**EXERCISE INSTRUCTIONS:** Repeat, exactly as they appear, the lines from the one with "This was made" through the last line of the entries below, but none of the pictures.

**EXTRACTED DATA:**
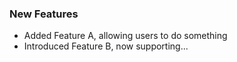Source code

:
### New Features

- Added Feature A, allowing users to do something
- Introduced Feature B, now supporting...
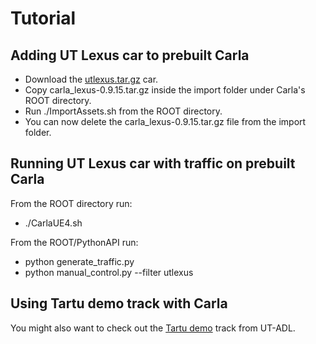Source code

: # Tutorial
 ## Adding UT Lexus car to prebuilt Carla
- Download the [utlexus.tar.gz](https://github.com/UT-ADL/carla_lexus/releases/download/v0.9.15/utlexus.tar.gz) car.
- Copy carla_lexus-0.9.15.tar.gz inside the import folder under Carla's ROOT directory.
- Run ./ImportAssets.sh from the ROOT directory.
- You can now delete the carla_lexus-0.9.15.tar.gz file from the import folder.
 ## Running UT Lexus car with traffic on prebuilt Carla
From the ROOT directory run:
- ./CarlaUE4.sh
  
From the ROOT/PythonAPI run:
- python generate_traffic.py
- python manual_control.py --filter utlexus
 ## Using Tartu demo track with Carla
You might also want to check out the [Tartu demo](https://github.com/UT-ADL/carla_tartu_demo.git) track from UT-ADL.
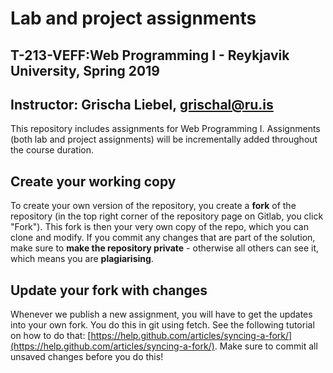 # Lab and project assignments
## T-213-VEFF:Web Programming I - Reykjavik University, Spring 2019 
## Instructor: Grischa Liebel, grischal@ru.is

This repository includes assignments for Web Programming I. Assignments (both lab and project assignments) will be incrementally added throughout the course duration.

## Create your working copy
To create your own version of the repository, you create a **fork** of the repository (in the top right corner of the repository page on Gitlab, you click "Fork"). This fork is then your very own copy of the repo, which you can clone and modify. If you commit any changes that are part of the solution, make sure to **make the repository private** - otherwise all others can see it, which means you are **plagiarising**.

## Update your fork with changes
Whenever we publish a new assignment, you will have to get the updates into your own fork. You do this in git using fetch. See the following tutorial on how to do that: [https://help.github.com/articles/syncing-a-fork/](https://help.github.com/articles/syncing-a-fork/). Make sure to commit all unsaved changes before you do this!
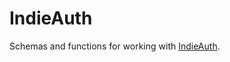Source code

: # IndieAuth

Schemas and functions for working with [IndieAuth](https://indieauth.spec.indieweb.org/).

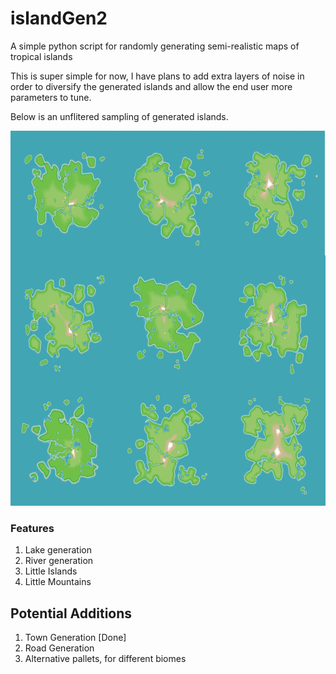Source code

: # islandGen2
A simple python script for randomly generating semi-realistic maps of tropical islands 

This is super simple for now, I have plans to add extra layers of noise in order to diversify the generated islands and allow the end user more parameters to tune.

Below is an unflitered sampling of generated islands.

<p align="center">
  <img width="600" height="600" src="https://github.com/jproj3cts/islandGen2/blob/main/v1.2.png">
</p>


### Features
1. Lake generation
2. River generation
3. Little Islands
4. Little Mountains


## Potential Additions
1. Town Generation [Done]
2. Road Generation
3. Alternative pallets, for different biomes
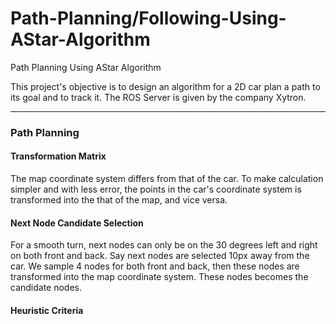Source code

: # Path-Planning/Following-Using-AStar-Algorithm
Path Planning Using AStar Algorithm

This project's objective is to design an algorithm for a 2D car plan a path to its goal and to track it.
The ROS Server is given by the company Xytron.

<hr>
<h3>Path Planning</h3>
<h4>Transformation Matrix</h4>
The map coordinate system differs from that of the car. To make calculation simpler and with less error, the points in the car's coordinate system is transformed into the that of the map, and vice versa.

<h4>Next Node Candidate Selection</h4>
For a smooth turn, next nodes can only be on the 30 degrees left and right on both front and back. Say next nodes are selected 10px away from the car. We sample 4 nodes for both front and back, then these nodes are transformed into the map coordinate system. These nodes becomes the candidate nodes.

<h4>Heuristic Criteria</h4> <br>

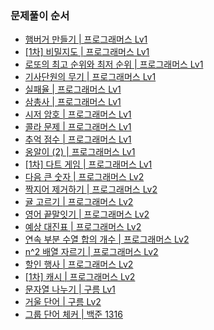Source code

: ### 문제풀이 순서
- [햄버거 만들기 | 프로그래머스 Lv1](https://school.programmers.co.kr/learn/courses/30/lessons/133502)
- [[1차] 비밀지도 | 프로그래머스 Lv1](https://school.programmers.co.kr/learn/courses/30/lessons/17681)
- [로또의 최고 순위와 최저 순위 | 프로그래머스 Lv1](https://school.programmers.co.kr/learn/courses/30/lessons/77484)
- [기사단원의 무기 | 프로그래머스 Lv1](https://school.programmers.co.kr/learn/courses/30/lessons/136798)
- [실패율 | 프로그래머스 Lv1](https://school.programmers.co.kr/learn/courses/30/lessons/42889)
- [삼총사 | 프로그래머스 Lv1](https://school.programmers.co.kr/learn/courses/30/lessons/131705)
- [시저 암호 | 프로그래머스 Lv1](https://school.programmers.co.kr/learn/courses/30/lessons/12926)
- [콜라 문제 | 프로그래머스 Lv1](https://school.programmers.co.kr/learn/courses/30/lessons/132267)
- [추억 점수 | 프로그래머스 Lv1](https://school.programmers.co.kr/learn/courses/30/lessons/176963)
- [옹알이 (2) | 프로그래머스 Lv1](https://school.programmers.co.kr/learn/courses/30/lessons/13349)
- [[1차] 다트 게임 | 프로그래머스 Lv1](https://school.programmers.co.kr/learn/courses/30/lessons/17682)
- [다음 큰 숫자 | 프로그래머스 Lv2](https://school.programmers.co.kr/learn/courses/30/lessons/12911)
- [짝지어 제거하기 | 프로그래머스 Lv2](https://school.programmers.co.kr/learn/courses/30/lessons/12973)
- [귤 고르기 | 프로그래머스 Lv2](https://school.programmers.co.kr/learn/courses/30/lessons/138476)
- [영어 끝말잇기 | 프로그래머스 Lv2](https://school.programmers.co.kr/learn/courses/30/lessons/12981)
- [예상 대진표 | 프로그래머스 Lv2](https://school.programmers.co.kr/learn/courses/30/lessons/12985)
- [연속 부분 수열 합의 개수 | 프로그래머스 Lv2](https://school.programmers.co.kr/learn/courses/30/lessons/131701)
- [n^2 배열 자르기 | 프로그래머스 Lv2](https://school.programmers.co.kr/learn/courses/30/lessons/87390)
- [할인 행사 | 프로그래머스 Lv2](https://school.programmers.co.kr/learn/courses/30/lessons/131127)
- [[1차] 캐시 | 프로그래머스 Lv2](https://school.programmers.co.kr/learn/courses/30/lessons/17680)
- [문자열 나누기 | 구름 Lv1](https://level.goorm.io/exam/159665/%EB%AC%B8%EC%9E%90%EC%97%B4-%EB%82%98%EB%88%84%EA%B8%B0/quiz/1)
- [거울 단어 | 구름 Lv2](https://level.goorm.io/exam/49066/%EA%B1%B0%EC%9A%B8-%EB%8B%A8%EC%96%B4/quiz/1)
- [그룹 단어 체커 | 백준 1316](https://www.acmicpc.net/problem/1316)
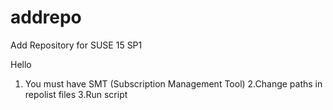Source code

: # addrepo
Add Repository for SUSE 15 SP1

Hello

1. You must have SMT (Subscription Management Tool)
2.Change paths in repolist files
3.Run script

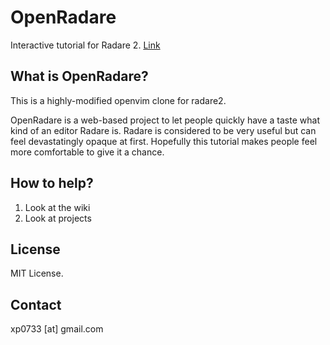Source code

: # OpenRadare
Interactive tutorial for Radare 2. [Link](https://xp073.github.io/openradare/tutorial.html)

## What is OpenRadare?

This is a highly-modified openvim clone for radare2. 

OpenRadare is a web-based project to let people quickly have a taste what kind of an editor Radare is.
Radare is considered to be very useful but can feel devastatingly opaque at first. Hopefully this tutorial makes people feel more comfortable to give it a chance.

## How to help?

1. Look at the wiki
2. Look at projects

## License

MIT License.

## Contact

xp0733 [at] gmail.com
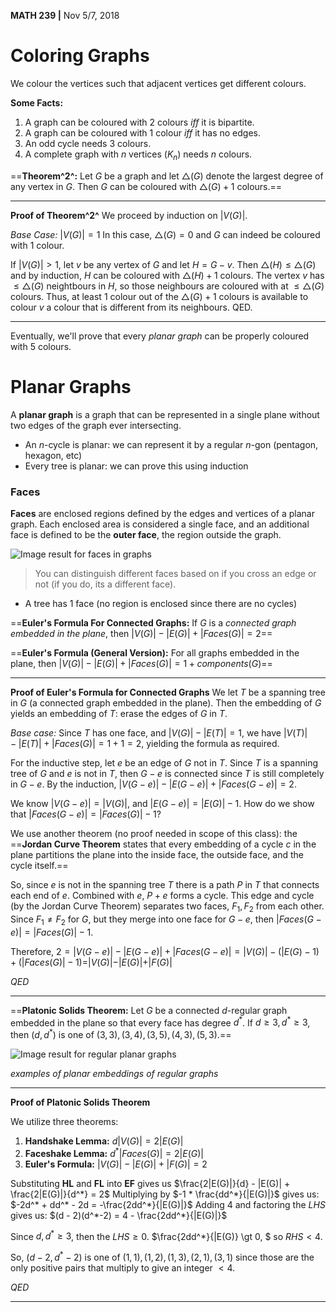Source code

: __MATH 239 |__  Nov 5/7, 2018

# Coloring Graphs

We colour the vertices such that adjacent vertices get different colours.

__Some Facts:__ 

1. A graph can be coloured with 2 colours _iff_ it is bipartite.
2. A graph can be coloured with 1 colour _iff_ it has no edges.
3. An odd cycle needs 3 colours.
4. A complete graph with $n$ vertices ($K_n$) needs $n$ colours.

==__Theorem^2^:__ Let $G$ be a graph and let $\triangle(G)$ denote the largest degree of any vertex in $G$. Then $G$ can be coloured with $\triangle(G) + 1$ colours.==

------

__Proof of Theorem^2^__
We proceed by induction on $|V(G)|$.

_Base Case:_ $|V(G)| = 1$
In this case, $\triangle(G) = 0$ and $G$ can indeed be coloured with 1 colour.

If $|V(G)| > 1$, let $v$ be any vertex of $G$ and let $H = G - v$. Then $\triangle(H) \leq \triangle(G)$ and by induction, $H$ can be coloured with $\triangle(H) + 1$ colours.
The vertex $v$ has $\leq \triangle(G)$ neightbours in $H$, so those neighbours are coloured with at $\leq \triangle(G)$ colours.  Thus, at least 1 colour out of the $\triangle(G) + 1$ colours is available to colour $v$ a colour that is different from its neighbours. QED.

------

Eventually, we'll prove that every _planar graph_ can be properly coloured with $5$ colours.



# Planar Graphs

A __planar graph__ is a graph that can be represented in a single plane without two edges of the graph ever intersecting.

- An $n$-cycle is planar: we can represent it by a regular $n$-gon (pentagon, hexagon, etc)
- Every tree is planar: we can prove this using induction

### Faces

__Faces__ are enclosed regions defined by the edges and vertices of a planar graph. Each enclosed area is considered a single face, and an additional face is defined to be the __outer face__, the region outside the graph.

![Image result for faces in graphs](https://caagt.ugent.be/CaGe/Images/graph-faces.gif)

> You can distinguish different faces based on if you cross an edge or not (if you do, its a different face).

- A tree has 1 face (no region is enclosed since there are no cycles)

==__Euler's Formula For Connected Graphs:__ If $G$ is a _connected graph embedded in the plane_, then $|V(G)| - |E(G)| + |Faces(G)| = 2$==

==__Euler's Formula (General Version):__ For all graphs embedded in the plane, then $|V(G)| - |E(G)| + |Faces(G)| = 1 + components(G)$==

---

__Proof of Euler's Formula for Connected Graphs__
We let $T$ be a spanning tree in $G$ (a connected graph embedded in the plane). Then the embedding of $G$ yields an embedding of $T$: erase the edges of $G$ in $T$.

_Base case:_ Since $T$ has one face, and $|V(G)| - |E(T)| = 1$, we have $|V(T)| - |E(T)| + |Faces(G)| = 1 + 1 = 2$, yielding the formula as required.

For the inductive step, let $e$ be an edge of $G$ not in $T$. Since $T$ is a spanning tree of $G$ and $e$ is not in $T$, then $G - e$ is connected since $T$ is still completely in $G - e$. By the induction, $|V(G - e)| - |E(G - e)| + |Faces(G - e)| = 2$.

We know $|V(G - e)| = |V(G)|$, and $|E(G - e)| = |E(G)| - 1$. How do we show that $|Faces(G - e)| = |Faces(G)| - 1$?

We use another theorem (no proof needed in scope of this class): the ==__Jordan Curve Theorem__ states that every embedding of a cycle $c$ in the plane partitions the plane into the inside face, the outside face, and the cycle itself.==

So, since $e$ is not in the spanning tree $T$ there is a path $P$ in $T$ that connects each end of $e$. Combined with $e$, $P + e$ forms a cycle. This edge and cycle (by the Jordan Curve Theorem) separates two faces, $F_1, F_2$ from each other. Since $F_1 \not= F_2$ for $G$, but they merge into one face for $G - e$, then $|Faces(G - e)| = |Faces(G)| - 1$.

Therefore, $2 = |V(G - e)| - |E(G - e)| + |Faces(G - e)| = |V(G)| - (|E(G) - 1) + (|Faces(G)| - 1) = |V(G)| - |E(G)| + |F(G)|$

_QED_

---

==__Platonic Solids Theorem:__ Let $G$ be a connected $d$-regular graph embedded in the plane so that every face has degree $d^*$. If $d \geq 3, d^* \geq 3$, then $(d, d^*)$ is one of $(3, 3), (3, 4), (3, 5), (4, 3), (5, 3)$.==

![Image result for regular planar graphs](https://faculty.etsu.edu/gardnerr/5025/platonic/platonic1.bmp)

_examples of planar embeddings of regular graphs_

---

__Proof of Platonic Solids Theorem__

We utilize three theorems:

1. __Handshake Lemma:__ $d|V(G)| = 2|E(G)|$
2. __Faceshake Lemma:__ $d^*|Faces(G)| = 2|E(G)|$
3. __Euler's Formula:__ $|V(G)| - |E(G)| + |F(G)| = 2$

Substituting __HL__ and __FL__ into __EF__ gives us $\frac{2|E(G)|}{d} - |E(G)| + \frac{2|E(G)|}{d^*} = 2$
Multiplying by $-1 * \frac{dd^*}{|E(G)|}$ gives us: $-2d^* + dd^* - 2d = -\frac{2dd^*}{|E(G)|}$
Adding $4$ and factoring the $LHS$  gives us: $(d - 2)(d^*-2) = 4 - \frac{2dd^*}{|E(G)|}$

Since $d, d^* \geq 3$, then the $LHS \geq 0$. $\frac{2dd^*}{|E(G)} \gt 0, $ so $RHS \lt 4$.

So, $(d - 2, d^* - 2)$ is one of $(1, 1), (1, 2), (1, 3), (2, 1), (3, 1)$ since those are the only positive pairs that multiply to give an integer $\lt 4$.

$QED$

---



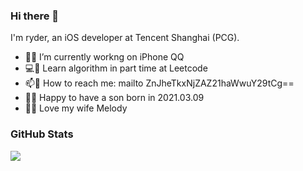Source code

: ### Hi there 👋

I'm ryder, an iOS developer at Tencent Shanghai (PCG).

<!-- ctrl+v ctrl+c -->

- 🔭 I’m currently workng on iPhone QQ
- 💻 Learn algorithm in part time at Leetcode
- 📫 How to reach me: mailto ZnJheTkxNjZAZ21haWwuY29tCg==
- 🎉 Happy to have a son born in 2021.03.09
- 🌹 Love my wife Melody

### GitHub Stats

<img src="https://github-readme-stats.vercel.app/api?username=ryderfang&hide_title=true&show_icons=true&icon_color=007aff&text_color=333&bg_color=fff" />

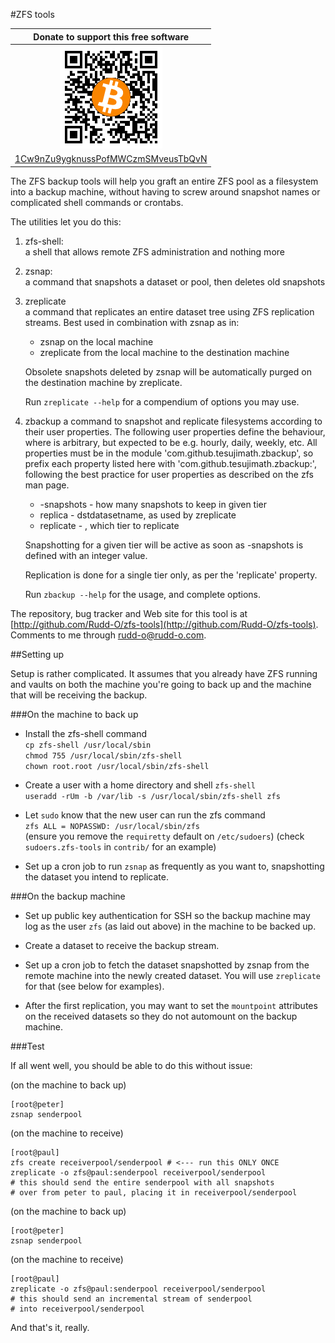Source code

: #ZFS tools

| Donate to support this free software |
|:------------------------------------:|
| <img width="164" height="164" title="" alt="" src="doc/bitcoin.png" /> |
| [1Cw9nZu9ygknussPofMWCzmSMveusTbQvN](bitcoin:1Cw9nZu9ygknussPofMWCzmSMveusTbQvN) |

The ZFS backup tools will help you graft an entire ZFS pool as a filesystem
into a backup machine, without having to screw around snapshot names or
complicated shell commands or crontabs.

The utilities let you do this:

1. zfs-shell:  
   a shell that allows remote ZFS administration and nothing more

3. zsnap:  
   a command that snapshots a dataset or pool, then deletes old snapshots

4. zreplicate  
   a command that replicates an entire dataset tree using ZFS replication
   streams.  Best used in combination with zsnap as in:
   
   - zsnap on the local machine
   - zreplicate from the local machine to the destination machine

   Obsolete snapshots deleted by zsnap will be automatically purged on
   the destination machine by zreplicate.
   
   Run `zreplicate --help` for a compendium of options you may use.

5. zbackup
   a command to snapshot and replicate filesystems according to their user properties.
   The following user properties define the behaviour, where <tier> is
   arbitrary, but expected to be e.g. hourly, daily, weekly, etc.
   All properties must be in the module 'com.github.tesujimath.zbackup',
   so prefix each property listed here with 'com.github.tesujimath.zbackup:',
   following the best practice for user properties as described on the zfs man page.
   - <tier>-snapshots - how many snapshots to keep in given tier
   - replica          - dstdatasetname, as used by zreplicate
   - replicate        - <tier>, which tier to replicate

   Snapshotting for a given tier will be active as soon as <tier>-snapshots is defined with
   an integer value.

   Replication is done for a single tier only, as per the 'replicate' property.

   Run `zbackup --help` for the usage, and complete options.

The repository, bug tracker and Web site for this tool is at [http://github.com/Rudd-O/zfs-tools](http://github.com/Rudd-O/zfs-tools).  Comments to me through rudd-o@rudd-o.com.

##Setting up

Setup is rather complicated.  It assumes that you already have ZFS running
and vaults on both the machine you're going to back up and the machine that
will be receiving the backup.

###On the machine to back up

- Install the zfs-shell command   
  `cp zfs-shell /usr/local/sbin`  
  `chmod 755 /usr/local/sbin/zfs-shell`  
  `chown root.root /usr/local/sbin/zfs-shell`  

- Create a user with a home directory and shell `zfs-shell`  
  `useradd -rUm -b /var/lib -s /usr/local/sbin/zfs-shell zfs`

- Let `sudo` know that the new user can run the zfs command  
  `zfs ALL = NOPASSWD: /usr/local/sbin/zfs`  
  (ensure you remove the `requiretty` default on `/etc/sudoers`)
  (check `sudoers.zfs-tools` in `contrib/` for an example)

- Set up a cron job to run `zsnap` as frequently as you want to,
  snapshotting the dataset you intend to replicate.

###On the backup machine

- Set up public key authentication for SSH so the backup machine
  may log as the user `zfs` (as laid out above) in the machine to
  be backed up.

- Create a dataset to receive the backup stream.

- Set up a cron job to fetch the dataset snapshotted by zsnap
  from the remote machine into the newly created dataset.  You
  will use `zreplicate` for that (see below for examples).

- After the first replication, you may want to set the `mountpoint`
  attributes on the received datasets so they do not automount
  on the backup machine.

###Test

If all went well, you should be able to do this without issue:

(on the machine to back up)

    [root@peter]
    zsnap senderpool

(on the machine to receive)

    [root@paul]
    zfs create receiverpool/senderpool # <--- run this ONLY ONCE
    zreplicate -o zfs@paul:senderpool receiverpool/senderpool
    # this should send the entire senderpool with all snapshots
    # over from peter to paul, placing it in receiverpool/senderpool

(on the machine to back up)

    [root@peter]
    zsnap senderpool

(on the machine to receive)

    [root@paul]
    zreplicate -o zfs@paul:senderpool receiverpool/senderpool
    # this should send an incremental stream of senderpool
    # into receiverpool/senderpool

And that's it, really.
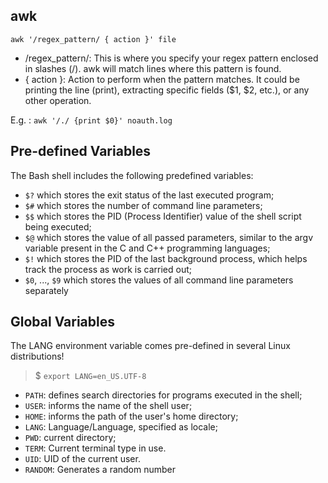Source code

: ## awk
`awk '/regex_pattern/ { action }' file`

- /regex_pattern/: This is where you specify your regex pattern enclosed in slashes (/). awk will match lines where this pattern is found.
- { action }: Action to perform when the pattern matches. It could be printing the line (print), extracting specific fields ($1, $2, etc.), or any other operation.

E.g. : `awk '/./ {print $0}' noauth.log`


## Pre-defined Variables
The Bash shell includes the following predefined variables:

- `$?` which stores the exit status of the last executed program;
- `$#` which stores the number of command line parameters;
- `$$` which stores the PID (Process Identifier) ​​value of the shell script being executed;
- `$@` which stores the value of all passed parameters, similar to the argv variable present in the C and C++ programming languages;
- `$!` which stores the PID of the last background process, which helps track the process as work is carried out;
- `$0`, ..., `$9` which stores the values ​​of all command line parameters separately
  
## Global Variables
The LANG environment variable comes pre-defined in several Linux distributions!
> $ `export LANG=en_US.UTF-8`

- `PATH`: defines search directories for programs executed in the shell;
- `USER`: informs the name of the shell user;
- `HOME`: informs the path of the user's home directory;
- `LANG`: Language/Language, specified as locale;
- `PWD`: current directory;
- `TERM`: Current terminal type in use.
- `UID`: UID of the current user.
- `RANDOM`: Generates a random number

  
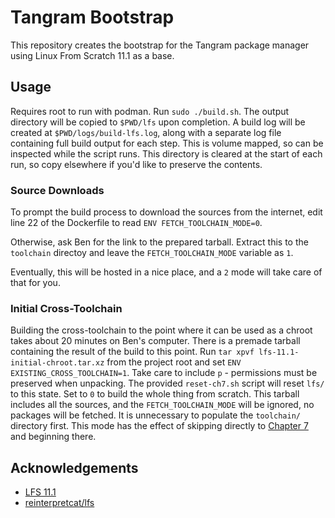# Tangram Bootstrap

This repository creates the bootstrap for the Tangram package manager using Linux From Scratch 11.1 as a base.

## Usage

Requires root to run with podman. Run `sudo ./build.sh`. The output directory will be copied to `$PWD/lfs` upon completion. A build log will be created at `$PWD/logs/build-lfs.log`, along with a separate log file containing full build output for each step. This is volume mapped, so can be inspected while the script runs. This directory is cleared at the start of each run, so copy elsewhere if you'd like to preserve the contents.

### Source Downloads

To prompt the build process to download the sources from the internet, edit line 22 of the Dockerfile to read `ENV FETCH_TOOLCHAIN_MODE=0`.

Otherwise, ask Ben for the link to the prepared tarball. Extract this to the `toolchain` directoy and leave the `FETCH_TOOLCHAIN_MODE` variable as `1`.

Eventually, this will be hosted in a nice place, and a `2` mode will take care of that for you.

### Initial Cross-Toolchain

Building the cross-toolchain to the point where it can be used as a chroot takes about 20 minutes on Ben's computer. There is a premade tarball containing the result of the build to this point. Run `tar xpvf lfs-11.1-initial-chroot.tar.xz` from the project root and set `ENV EXISTING_CROSS_TOOLCHAIN=1`. Take care to include `p` - permissions must be preserved when unpacking. The provided `reset-ch7.sh` script will reset `lfs/` to this state. Set to `0` to build the whole thing from scratch. This tarball includes all the sources, and the `FETCH_TOOLCHAIN_MODE` will be ignored, no packages will be fetched. It is unnecessary to populate the `toolchain/` directory first. This mode has the effect of skipping directly to [Chapter 7](https://www.linuxfromscratch.org/lfs/downloads/stable/LFS-BOOK-11.1-NOCHUNKS.html#ch-tools-introduction-chroot) and beginning there.

## Acknowledgements

- [LFS 11.1](https://www.linuxfromscratch.org/lfs/downloads/stable/LFS-BOOK-11.1-NOCHUNKS.html)
- [reinterpretcat/lfs](https://github.com/reinterpretcat/lfs)

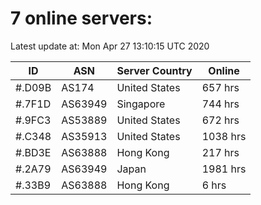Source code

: # 7 online servers:

Latest update at: Mon Apr 27 13:10:15 UTC 2020

| ID | ASN | Server Country | Online |
| -- | --- | -------------- | ------ |
| #.D09B | AS174 | United States | 657 hrs |
| #.7F1D | AS63949 | Singapore | 744 hrs |
| #.9FC3 | AS53889 | United States | 672 hrs |
| #.C348 | AS35913 | United States | 1038 hrs |
| #.BD3E | AS63888 | Hong Kong | 217 hrs |
| #.2A79 | AS63949 | Japan | 1981 hrs |
| #.33B9 | AS63888 | Hong Kong | 6 hrs |

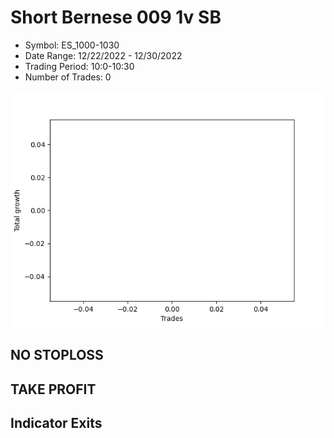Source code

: # Short Bernese 009 1v SB 
- Symbol: ES_1000-1030
- Date Range: 12/22/2022 - 12/30/2022
- Trading Period: 10:0-10:30
- Number of Trades: 0

![Plot](ShortBernese0091vSBES_1000-1030.png)
## NO STOPLOSS














## TAKE PROFIT











## Indicator Exits

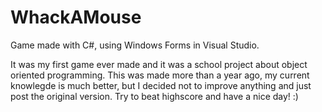 # WhackAMouse
Game made with C#, using Windows Forms in Visual Studio.

It was my first game ever made and it was a school project about object oriented programming.
This was made more than a year ago, my current knowlegde is much better, but I decided not to improve anything and just post the original version.
Try to beat highscore and have a nice day! :)
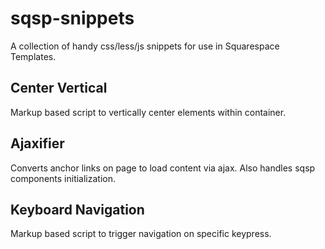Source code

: sqsp-snippets
=============
A collection of handy css/less/js snippets for use in Squarespace Templates. 

Center Vertical 
---------------
Markup based script to vertically center elements within container. 


Ajaxifier
---------
Converts anchor links on page to load content via ajax. Also handles sqsp components initialization.


Keyboard Navigation
-------------------
Markup based script to trigger navigation on specific keypress.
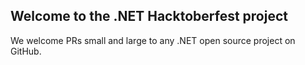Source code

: ## Welcome to the .NET Hacktoberfest project

We welcome PRs small and large to any .NET open source project on GitHub.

**RESPONSE BELOW:**
This was made more than a year ago, my current knowlegde is much better, but I decided not to improve anything and just post the original version.
Try to beat highscore and have a nice day! :)
Source code

: sqsp-snippets
=============
A collection of handy css/less/js snippets for use in Squarespace Templates. 

Center Vertical 
---------------
Markup based script to vertically center elements within container. 


Ajaxifier
---------
Converts anchor links on page to load content via ajax. Also handles sqsp components initialization.


Keyboard Navigation
-------------------
Markup based script to trigger navigation on specific keypress.
Source code

: ## Welcome to the .NET Hacktoberfest project

We welcome PRs small and large to any .NET open source project on GitHub.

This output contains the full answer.